You know what mean? Like what are those actual moments that you're talking about? Like if you want to, if you want help defining what those are, it takes going through something like this, filtering a lot of the things like I did for the last six years with you. Hey, this is something I'm going through. What does this look like within this framework? How do we define it and move forward? You know? So it's kind of, yeah, I view this course or

is a curriculum course like what would you call like what would you call the yeah I would call curriculum because I'm putting together and I'm hoping to launch it soon is you know I'm hoping in May to possibly maybe this is one that's come out before May is kind of create like a pilot group maybe take through for six eight weeks but really in the fall kickoff is it's like my young professional man development program yeah where we walk through this content as a

and you learn and get accountable through and discuss with your peers and there's scripture backed up to every one of these points. don't and we basically discuss it from that point but also I think there is a one-on-one mentoring aspect that I really want to get off the ground. There's a combination of the two and it just you know I mean right now I have like a year's worth of content but it's continually ongoing and you can jump in whenever but I'm really hoping to kind of

Yeah, the curriculum through this really development program. It's a most, and I always say it like this. anybody follows me on LinkedIn, I kind of changed some of my headline, but it's more and more I think about it is so many of young professional men are searching professionally, but they're really drifting personally and spiritually. And I want, how do you become that foundation, that foundational part of who you are so that when you step in professionally, you're not swayed, that you're more present.
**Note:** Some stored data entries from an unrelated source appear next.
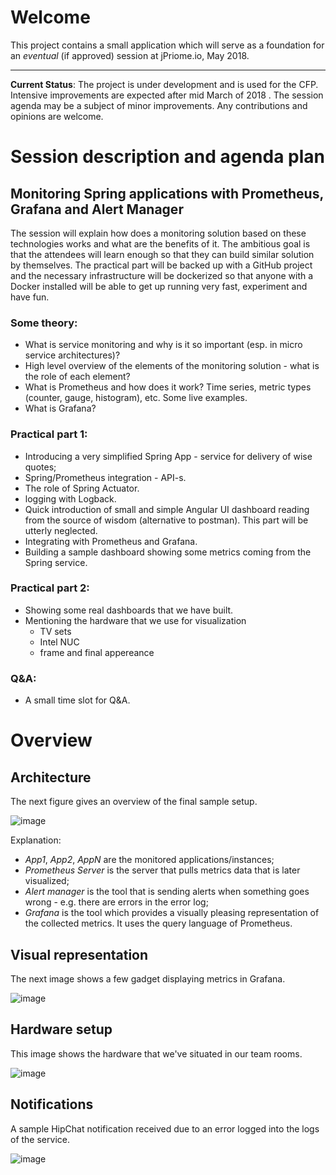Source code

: # Welcome

This project contains a small application which will serve as a foundation for an _eventual_ (if approved) session at jPriome.io, May 2018. 

---
**Current Status**: The project is under development and is used for the CFP. 
Intensive improvements are expected after mid March of 2018 . 
The session agenda may be a subject of minor improvements. 
Any contributions and opinions are welcome.

# Session description and agenda plan

## Monitoring Spring applications with Prometheus, Grafana and Alert Manager

The session will explain how does a monitoring solution based on these technologies works and what are the benefits of it.
The ambitious goal is that the attendees will learn enough so that they can build similar solution by themselves.
The practical part will be backed up with a GitHub project and the necessary infrastructure will be dockerized
so that anyone with a Docker installed will be able to get up running very fast, experiment and have fun.

### Some theory:

 * What is service monitoring and why is it so important (esp. in micro service architectures)?
 * High level overview of the elements of the monitoring solution - what is the role of each element?
 * What is Prometheus and how does it work? Time series, metric types (counter, gauge, histogram), etc. Some live examples.
 * What is Grafana?

### Practical part 1:

  * Introducing a very simplified Spring App - service for delivery of wise quotes;
  * Spring/Prometheus integration - API-s.
  * The role of Spring Actuator.
  * logging with Logback.
  * Quick introduction of small and simple Angular UI dashboard reading from the source of wisdom (alternative to postman). This part will be utterly neglected.
  * Integrating with Prometheus and Grafana.
  * Building a sample dashboard showing some metrics coming from the Spring service.

### Practical part 2:

  * Showing some real dashboards that we have built. 
  * Mentioning the hardware that we use for visualization
    * TV sets
    * Intel NUC
    * frame and final appereance

### Q&A:

  * A small time slot for Q&A.
  
# Overview

## Architecture

The next figure gives an overview of the final sample setup.

![image](https://user-images.githubusercontent.com/10339738/36351750-17206544-14b7-11e8-9397-a0b0c3bbdca3.png)

Explanation:

  * _App1_, _App2_, _AppN_ are the monitored applications/instances;
  * _Prometheus Server_ is the server that pulls metrics data that is later visualized;
  * _Alert manager_ is the tool that is sending alerts when something goes wrong - e.g. there are errors in the error log;
  * _Grafana_ is the tool which provides a visually pleasing representation of the collected metrics. It uses the query language of Prometheus.

## Visual representation

The next image shows a few gadget displaying metrics in Grafana.

![image](https://user-images.githubusercontent.com/10339738/36351870-63c99874-14b8-11e8-8658-7ecf339c0c26.png)

## Hardware setup

This image shows the hardware that we've situated in our team rooms.

![image](https://user-images.githubusercontent.com/10339738/36351906-2eb3e2ec-14b9-11e8-9c69-0b45cad100a2.png)

## Notifications

A sample HipChat notification received due to an error logged into the logs of the service.

![image](https://user-images.githubusercontent.com/10339738/36351942-94252762-14b9-11e8-8fe6-731f7c309785.png)

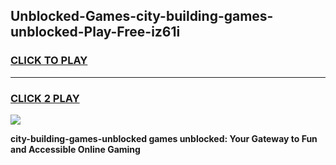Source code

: 
## Unblocked-Games-city-building-games-unblocked-Play-Free-iz61i
<h3>
<a href="https://premium76.site?title=city-building-games-unblocked&ref=22A">CLICK TO PLAY</a></h3>
<hr>

<h3>
<a href="https://premium76.site?title=city-building-games-unblocked&ref=22A">CLICK 2 PLAY</a>
  
</h3>

<a href="https://premium76.site?title=city-building-games-unblocked&ref=22A"><img src="https://clearcache.store/games.png"></a>


**city-building-games-unblocked games unblocked: Your Gateway to Fun and Accessible Online Gaming**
Cartwright Morris (10:27.9)
that you become the leader, you're developing the right soft skills that really make you invaluable in a marketplace because of who you are, not because of what degree you have or skill set or position or how much money you make, but who you are. I would love, how do you get that foundation personally, professionally, spiritually that leads to professional? Yeah, that's resonant. I love that because it's as guys in our

20s and 30s, are constantly trying to develop and learn new things so that we can grow our career. Right? Well, if you, that's completely separate a lot of times from your home and your life, your Christian walk and stuff like that. So if you are only focusing on the development of your career, then you are, you're not neglecting, but it's almost like the idea. Like I keep having this thought in my mind where like, if you just,

If you're not developing one area of your life, then kind of the world's law is it will rot. Right? So like if something's just sitting still and nothing's happening, it will rot. Now again, not to be confused with the performance mindset that we always talk about, but it's like...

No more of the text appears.